Note: At first, each pass will be difficult because the creosote is preventing easy passage. However, after the flue is clean, it will be much easier to push the brush through, at which point it may be time to add another rod.
Step 6: Inspect your work.
Once you’ve brushed all of the chimney flue that you can reach, slowly remove the brush from the chimney (slow speed prevents the bristles from flicking debris at you while removing it). Allow the dust to settle for a few minutes while the shop vac is still running.
Once you’re able to see into the flue, inspect it with the flashlight to ensure that all of the build-up has been removed and that the chimney flue is clean. Once clean, carefully remove the rods and brush and hand them down to your helper.
Step 7: Replace the chimney cap and carefully climb down.
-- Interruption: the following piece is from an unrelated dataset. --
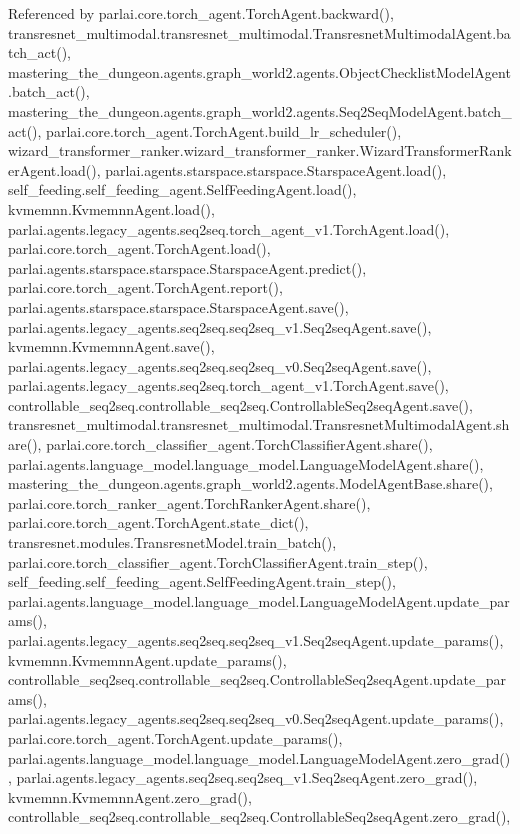 Referenced by parlai.\+core.\+torch\+\_\+agent.\+Torch\+Agent.\+backward(), transresnet\+\_\+multimodal.\+transresnet\+\_\+multimodal.\+Transresnet\+Multimodal\+Agent.\+batch\+\_\+act(), mastering\+\_\+the\+\_\+dungeon.\+agents.\+graph\+\_\+world2.\+agents.\+Object\+Checklist\+Model\+Agent.\+batch\+\_\+act(), mastering\+\_\+the\+\_\+dungeon.\+agents.\+graph\+\_\+world2.\+agents.\+Seq2\+Seq\+Model\+Agent.\+batch\+\_\+act(), parlai.\+core.\+torch\+\_\+agent.\+Torch\+Agent.\+build\+\_\+lr\+\_\+scheduler(), wizard\+\_\+transformer\+\_\+ranker.\+wizard\+\_\+transformer\+\_\+ranker.\+Wizard\+Transformer\+Ranker\+Agent.\+load(), parlai.\+agents.\+starspace.\+starspace.\+Starspace\+Agent.\+load(), self\+\_\+feeding.\+self\+\_\+feeding\+\_\+agent.\+Self\+Feeding\+Agent.\+load(), kvmemnn.\+Kvmemnn\+Agent.\+load(), parlai.\+agents.\+legacy\+\_\+agents.\+seq2seq.\+torch\+\_\+agent\+\_\+v1.\+Torch\+Agent.\+load(), parlai.\+core.\+torch\+\_\+agent.\+Torch\+Agent.\+load(), parlai.\+agents.\+starspace.\+starspace.\+Starspace\+Agent.\+predict(), parlai.\+core.\+torch\+\_\+agent.\+Torch\+Agent.\+report(), parlai.\+agents.\+starspace.\+starspace.\+Starspace\+Agent.\+save(), parlai.\+agents.\+legacy\+\_\+agents.\+seq2seq.\+seq2seq\+\_\+v1.\+Seq2seq\+Agent.\+save(), kvmemnn.\+Kvmemnn\+Agent.\+save(), parlai.\+agents.\+legacy\+\_\+agents.\+seq2seq.\+seq2seq\+\_\+v0.\+Seq2seq\+Agent.\+save(), parlai.\+agents.\+legacy\+\_\+agents.\+seq2seq.\+torch\+\_\+agent\+\_\+v1.\+Torch\+Agent.\+save(), controllable\+\_\+seq2seq.\+controllable\+\_\+seq2seq.\+Controllable\+Seq2seq\+Agent.\+save(), transresnet\+\_\+multimodal.\+transresnet\+\_\+multimodal.\+Transresnet\+Multimodal\+Agent.\+share(), parlai.\+core.\+torch\+\_\+classifier\+\_\+agent.\+Torch\+Classifier\+Agent.\+share(), parlai.\+agents.\+language\+\_\+model.\+language\+\_\+model.\+Language\+Model\+Agent.\+share(), mastering\+\_\+the\+\_\+dungeon.\+agents.\+graph\+\_\+world2.\+agents.\+Model\+Agent\+Base.\+share(), parlai.\+core.\+torch\+\_\+ranker\+\_\+agent.\+Torch\+Ranker\+Agent.\+share(), parlai.\+core.\+torch\+\_\+agent.\+Torch\+Agent.\+state\+\_\+dict(), transresnet.\+modules.\+Transresnet\+Model.\+train\+\_\+batch(), parlai.\+core.\+torch\+\_\+classifier\+\_\+agent.\+Torch\+Classifier\+Agent.\+train\+\_\+step(), self\+\_\+feeding.\+self\+\_\+feeding\+\_\+agent.\+Self\+Feeding\+Agent.\+train\+\_\+step(), parlai.\+agents.\+language\+\_\+model.\+language\+\_\+model.\+Language\+Model\+Agent.\+update\+\_\+params(), parlai.\+agents.\+legacy\+\_\+agents.\+seq2seq.\+seq2seq\+\_\+v1.\+Seq2seq\+Agent.\+update\+\_\+params(), kvmemnn.\+Kvmemnn\+Agent.\+update\+\_\+params(), controllable\+\_\+seq2seq.\+controllable\+\_\+seq2seq.\+Controllable\+Seq2seq\+Agent.\+update\+\_\+params(), parlai.\+agents.\+legacy\+\_\+agents.\+seq2seq.\+seq2seq\+\_\+v0.\+Seq2seq\+Agent.\+update\+\_\+params(), parlai.\+core.\+torch\+\_\+agent.\+Torch\+Agent.\+update\+\_\+params(), parlai.\+agents.\+language\+\_\+model.\+language\+\_\+model.\+Language\+Model\+Agent.\+zero\+\_\+grad(), parlai.\+agents.\+legacy\+\_\+agents.\+seq2seq.\+seq2seq\+\_\+v1.\+Seq2seq\+Agent.\+zero\+\_\+grad(), kvmemnn.\+Kvmemnn\+Agent.\+zero\+\_\+grad(), controllable\+\_\+seq2seq.\+controllable\+\_\+seq2seq.\+Controllable\+Seq2seq\+Agent.\+zero\+\_\+grad(),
Inspect the chimney cap to ensure that it’s in good shape and that you didn’t damage it during the cleaning process. Place it back on top of the chimney and secure it in place with the screwdriver or pliers and the original hardware. Lift up to ensure that it’s secure.
Once you’re satisfied that the cap is secure, carefully walk down the roof toward the ladder and climb down.
Step 8: Clean the damper and firebox.
The process of cleaning the flue will drop piles of flaky, chunky creosote and other particles onto the damper and into the firebox. Ensure that the dust has settled by giving the fireplace or wood stove 30 to 60 minutes to settle. After that point, remove the shop vac’s hose from the plastic and carefully remove the plastic from around the firebox.
Use the flashlight to peer inside the chimney and locate the piles of creosote. Use the shop vac to suck up any loose piles. Use a handled brush to reach up around the damper and knock down any debris. If the damper is dirty, use a wire brush to clean it (you don’t need to remove it).
The process is different for wood stoves. Disconnect the wood stove from the chimney by removing the sections of black stove pipe (you may need to slide the wood stove slightly to do this, so enlist your helper again). With the pipe removed, you should be able to see into the top of the wood stove and locate the piles of creosote. Vacuum these out and replace the stove and stove pipe.
Step 9: Clean up and dispose of the creosote.
Carefully clean up the plastic, drop cloths, and other items. Avoid shaking them if possible, as they’re covered in ash and creosote and will kick up a bit of dust. Vacuum up any dust films and then carefully empty the shop vac into a trash bag.
There are quite a few laws that determine how to dispose of creosote. Generally speaking, the creosote from a fireplace chimney can be bagged and thrown in normal trash, but it’s important to check with the local town hall or waste facility to ensure that this is okay.
When should you call a chimney sweeping professional?
The act of chimney cleaning isn’t hard, but there are some instances when it’s better to call a chimney sweeping professional. For example, if there is a blockage in the chimney caused by wildlife or bees and wasps, calling a local pro makes more sense than getting bitten or stung.
Also, if you’re not comfortable on a ladder, you might consider letting someone else clean your chimney. While you can do it from inside the home, it’s much messier, so call a professional.
Finally, if your chimney is older, hasn’t been used in a few years, or is showing signs of visible wear, do not clean and use your chimney—the risk is not worth the cost of hiring a professional. Call a professional who can come in and verify that your chimney is safe. If not, they may suggest installing a new liner to protect the home from fires. That’s not something the average DIYer can confidently handle.